# Woo-Hoo!!! Getting my new Band Saw Delivered Tomorrow!



## thenodemaster (Jun 14, 2015)

Finally managed to cobble my pennies together after a dismal weekend at a semi-local craft fair last weekend and will take deliver of my new Grizzly G0513X2 2HP 17" Bandsaw! That should let me do some work as I wait for my tablesaw to be replaced after the first of the year. Should be nice for getting into segmenting and prepping burl caps to be molded with Alumalite casting resin. Got tired of fighting with my little 14" Porter Cable all the time and managed to sell it to someone who needed a little less precision and didn't mind tinkering. Can't wait to get some logs.:thumbsup:


----------



## mikeswoods (May 18, 2009)

Oh,boy! That's one sounds nice!

I'll bet you are going to like it--I have been pleased with anything I have gotten from Grizzly---good company--


----------



## thenodemaster (Jun 14, 2015)

mikeswoods said:


> Oh,boy! That's one sounds nice!
> 
> I'll bet you are going to like it--I have been pleased with anything I have gotten from Grizzly---good company--


Likewise. I have been pleased as punch with my Grizzly lathe.


----------



## mark_f (Sep 13, 2015)

Have fun! Here's hoping your shop is heated!


----------



## thenodemaster (Jun 14, 2015)

I am in SOCAL and the shop is insulated. If it does get too chilly, I just open the door into the house.


----------



## thenodemaster (Jun 14, 2015)

Got it today. The FedEx guy had to lift my garage door an extra inch to get the whole thing inside, but it's in! Un-crated and checked everything out and it all looks good. Got a Shop Fox mobile base for it from Grizzly as well and both arrived at the same time despite the base coming UPS. I need to make a dump run to get rid of the crate pieces before I attempt assembly and transitioning to the base, but, preliminary tipping tests seem to indicate that it will be a much easier task than my Grizzly lathe was. Will post pics tomorrow. I am thrilled with my initial poking around.


----------



## thenodemaster (Jun 14, 2015)

*Couldn't wait.*

Here are some pics!:yes:


----------



## Allman27 (Feb 10, 2013)

Nice looking machine! How tall was it roughly that you needed to carefully place it in the garage?


----------



## thenodemaster (Jun 14, 2015)

It was about 86 inches. It was the garage door (4 panel roll up kind) that made it a tight squeeze inside.
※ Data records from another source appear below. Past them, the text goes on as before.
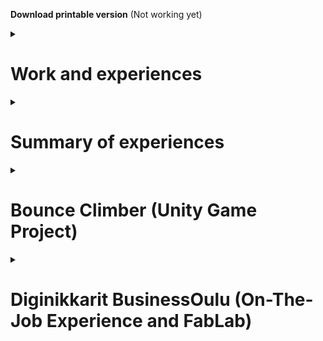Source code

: **Download printable version** (Not working yet)

<details><summary><h1>Work and experiences</h1></summary>

[**Projects** *(markdown.md)*](markdown.md#diginikkarit-businessoulu)

</details>
<details>
<summary><h1>Summary of experiences</h1></summary>
<details>
<summary><h2>Social aspect</h2></summary>

### Teaching as a peer and as a senior

-   #### Diginikkarit (Programming)

    - In diginikkarit on-the-job experience I have helped my peers with the [MOOC.fi Python Course (link)](markdown.md#moocfi-python-programming-2023) by helping them to an extend depending on their difficulties. If they were at a wall, I guided them more. Usually by writing, drawing and writing pseudo code for them. Big part of what I looked at is thinking if they are handling problems in small enough pieces.
    
-   #### Rocket league *and other games* (Gaming)

    - In rocket league, I have been acting as a type of guru in a community where I had earned respect as a very talented player and teacher/coach. I have in total over 5000 hours in the game and I have played with top players, including games with pro players. I had learnt to understand and see the game in a more broad manner, in a more meta manner. In example of instead of thinking as one action and figuring how to do best in that, I instead looked at am I in good position in the first place. If your actions feel hard to do and you are proficient player/actor, usually it just means that you are having difficulties with the actions you take because of the situation you find yourself in. To improve in those situations you have to find a way to have better position to make the action less effortful.
</details>
</details>
<details><summary><h1>Bounce Climber (Unity Game Project)</h1></summary>

## [Bounce-Climber (link)](https://github.com/NicknameAlwaystaken/Bounce-Climber)

<img src="img/Ball_Animations.png" alt="Bounce Climber" width=50% heigth=50%>

<details><summary><h3>Blender (self made models)</h3></summary>
<summary><h4>Ice Platform with breakable ice (Self made in blender)</h4></summary>
<img src="img/Ice_platform_and_break.png" alt="Ice Platform" width=70% heigth=70%>
<summary><h4>Grass Platform (Self made in blender)</h4></summary>
<img src="img/Grass_Platform.png" alt="Grass Platform" width=100% heigth=100%>
</details>

</details>
<details><summary><h1>Diginikkarit BusinessOulu (On-The-Job Experience and FabLab)</h1></summary>

<details><summary><h2>Programming</h2></summary>

### Courses

-   #### [MOOC.fi Python Programming 2023 (link)](https://programming-23.mooc.fi/)
    - In this course I have completed **Introduction to Programming** with 100% points. I started working on it 20.2.2023 and finished exercises by 14.3.2023
    - I had immediately started next course **Advanced Course in Programming** on the next day 14.3.2023.

-   #### [SQLTrainer MOOC.fi (link)](https://sqltrainer.withmooc.fi/#1)

    - In this trainer I have completed tasks from 1 to 71. I didn't pursue it further until I might need more practice.
    
-   #### [Elements of Ai (link)](https://www.elementsofai.com/fi)

    - I signed up for the course and started doing it slowly. Only done first part so far.

</details>
<details>
<summary><h2>FabLab</h2></summary>

### 3D-Printers

-   #### [Kanai's cube (link)](https://www.stlfinder.com/model/diablo-3-kanai-s-cube-2Vk35e8E/2603796/)
    - <details><summary>Kanai's cube (model found online)</summary><img src="kanaiscube.png" alt="Kanai's cube"></details>
    
### Vinyl Cutter

-   #### Reflective Text to a Fabric Bag
    - <details><summary>a Fabric bag with reflective text</summary><img src="fabricbag.png" alt="Fabric bag"></details>
    
### Laser Cutter
    Using Inkscape to make .svg files for machines

-   #### Keychain 2 versions (plywood)
    - <details><summary>Keychains self made model</summary><img src="keychain.png" alt="Two Keychains"></details>
    
-   #### [Boxes.py (plywood) (link)](https://festi.info/boxes.py/)
    - <details><summary>Default cardbox</summary><img src="cardbox.png" alt="Cardbox"></details>
    - <details><summary>Default starbox</summary><img src="starbox.png" alt="Starbox"></details>

    
</details>
</details>
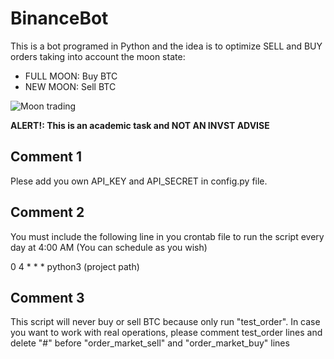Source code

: # BinanceBot
This is a bot programed in Python and the idea is to optimize SELL and BUY orders taking into account the moon state:
- FULL MOON: Buy BTC
- NEW MOON: Sell BTC

![Moon trading](https://github.com/amuracciole/binance/blob/main/picture.png)

**ALERT!: This is an academic task and NOT AN INVST ADVISE**

## Comment 1
Plese add you own API_KEY and API_SECRET in config.py file.

## Comment 2
You must include the following line in you crontab file to run the script every day at 4:00 AM (You can schedule as you wish)

0 4 * * * python3 (project path)

## Comment 3
This script will never buy or sell BTC because only run "test_order". In case you want to work with real operations, please comment test_order lines and delete "#" before "order_market_sell" and "order_market_buy" lines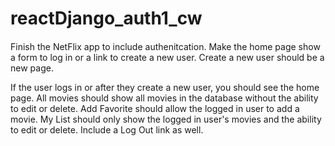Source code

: # reactDjango_auth1_cw
#### 
Finish the NetFlix app to include authenitcation. Make the home page show a form to log in or a link to create a new user. Create a new user should be a new page.

If the user logs in or after they create a new user, you should see the home page. All movies should show all movies in the database without the ability to edit or delete. Add Favorite should allow the logged in user to add a movie. My List should only show the logged in user's movies and the ability to edit or delete. Include a Log Out link as well.
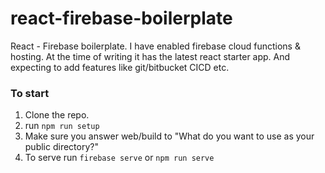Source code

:# react-firebase-boilerplate

React - Firebase boilerplate. I have enabled firebase cloud functions & hosting. At the time of writing it has the latest react starter app. And expecting to add features like git/bitbucket CICD etc.

### To start

1. Clone the repo.
2. run `npm run setup`
3. Make sure you answer web/build to "What do you want to use as your public directory?"
4. To serve run `firebase serve` or `npm run serve`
The door and the opener were installed kind of odd, but that is how the house came when I bought. They are both on the list to replace, but are a bit further down on the to-do list.


----------



## saculnhoj (May 18, 2015)

Glad you got it in there. My bandsaw was on it's own wheels which was a good thing because it cleared my door by about an inch. Would have been pretty challenging to tilt it to get it in. You will enjoy having a bandsaw with power. Makes a huge difference when roughing out the taller hollow turning blanks.


----------



## thenodemaster (Jun 14, 2015)

Yep. Had to buy a 1 ton shop crane since the rental place was not open on the weekend. After doing the math, for the times I know in the future for sure I will need it again, in the long run, what the rentals would cost me for each of those times would be the same as what I paid. My only complaint about the crane I got was the width between the main legs is a bit narrow, but workable.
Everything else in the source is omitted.